Companies and individuals may store batteries outside the device as backup power when there is a power failure, or when storing extra battery packs. Another reason to store external batteries is when the device won't be used often as the device may drain the battery even when turned off due to internal monitoring systems.
Storage conditions for external batteries will be based on the battery's chemistry, such as lithium-ion, nickel-based, lead acid, or alkaline. Understanding the battery's chemistry and how it responds to the environment and self-discharge rates ensures that you can safely store the battery without damage and place it into immediate use later.
Considerations for External Battery Storage
There are a number of factors to take into consideration when storing external batteries: the room conditions, the self-discharge rate of the battery, the capacity, and the state of charge (SoC).

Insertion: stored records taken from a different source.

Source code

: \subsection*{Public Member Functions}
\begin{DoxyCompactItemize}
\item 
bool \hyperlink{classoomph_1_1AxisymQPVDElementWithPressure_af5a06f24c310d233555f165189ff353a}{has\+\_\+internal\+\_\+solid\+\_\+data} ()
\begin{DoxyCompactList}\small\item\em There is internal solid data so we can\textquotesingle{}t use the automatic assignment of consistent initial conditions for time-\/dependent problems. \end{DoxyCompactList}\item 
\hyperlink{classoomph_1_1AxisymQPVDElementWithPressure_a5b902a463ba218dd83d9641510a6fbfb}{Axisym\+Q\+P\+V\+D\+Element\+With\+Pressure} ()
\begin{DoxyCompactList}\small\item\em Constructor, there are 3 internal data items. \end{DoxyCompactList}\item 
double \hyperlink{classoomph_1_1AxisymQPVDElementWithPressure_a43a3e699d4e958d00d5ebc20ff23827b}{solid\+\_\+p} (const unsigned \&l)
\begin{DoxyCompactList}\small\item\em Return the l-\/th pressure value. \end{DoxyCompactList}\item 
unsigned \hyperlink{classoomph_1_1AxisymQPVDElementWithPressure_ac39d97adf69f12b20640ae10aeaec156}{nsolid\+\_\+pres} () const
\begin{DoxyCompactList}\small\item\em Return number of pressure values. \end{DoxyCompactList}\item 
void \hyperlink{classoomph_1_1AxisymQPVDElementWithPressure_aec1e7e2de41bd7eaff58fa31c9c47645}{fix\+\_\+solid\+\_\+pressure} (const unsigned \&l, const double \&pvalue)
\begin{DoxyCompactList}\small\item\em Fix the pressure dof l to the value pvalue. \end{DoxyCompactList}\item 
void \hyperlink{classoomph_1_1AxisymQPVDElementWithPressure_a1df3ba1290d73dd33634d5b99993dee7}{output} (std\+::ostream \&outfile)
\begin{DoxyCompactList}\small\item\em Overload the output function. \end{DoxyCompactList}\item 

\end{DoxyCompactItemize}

When having the ideal conditions for the batteries, knowing how long it will take for the battery to complete discharge, and if the battery will become damaged if reaching a low state of charge, can help batteries last for many years.
It's always ideal to store batteries in a cool and dry place no matter the chemistry. The recommended room temperature for most batteries is around 59°F. If you are storing a battery in a place that has fluctuating temperatures due to not having any HVAC systems in place, such as an outdoor garage or warehouse, you may have times when the temperatures go higher in the summer and are very cold in the winter.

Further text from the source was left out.